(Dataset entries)
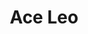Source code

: ---
title: "Ace Leo"
skater: {
  slug: 'ace',
  name: "Ace Leo",
  age: 34,
  stance: 'Goofy',
  sponsors: ['Sk8it', 'Arcade Shop'],
  country: 'MX',
  image: '/img/skaters/ace.jpg',
  social: {
    instagram: 'leoarcade_16',
    x: 'ace',
    facebook: 'ace'
  }
}
---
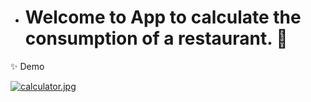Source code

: * <h1>Welcome to App to calculate the consumption of a restaurant. 👋 </h1>

✨ Demo

[![calculator.jpg](https://i.postimg.cc/RZ4hG1Gq/calculator.jpg)](https://postimg.cc/Mv3zpQC8)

### Your assignment
Without copying any picture, repeat all of the entries exactly.

### Response to the task
Source code

: ---
title: "Ace Leo"
skater: {
  slug: 'ace',
  name: "Ace Leo",
  age: 34,
  stance: 'Goofy',
  sponsors: ['Sk8it', 'Arcade Shop'],
  country: 'MX',
  image: '/img/skaters/ace.jpg',
  social: {
    instagram: 'leoarcade_16',
    x: 'ace',
    facebook: 'ace'
  }
}
---
Source code

: * <h1>Welcome to App to calculate the consumption of a restaurant. 👋 </h1>

✨ Demo

[![calculator.jpg](https://i.postimg.cc/RZ4hG1Gq/calculator.jpg)](https://postimg.cc/Mv3zpQC8)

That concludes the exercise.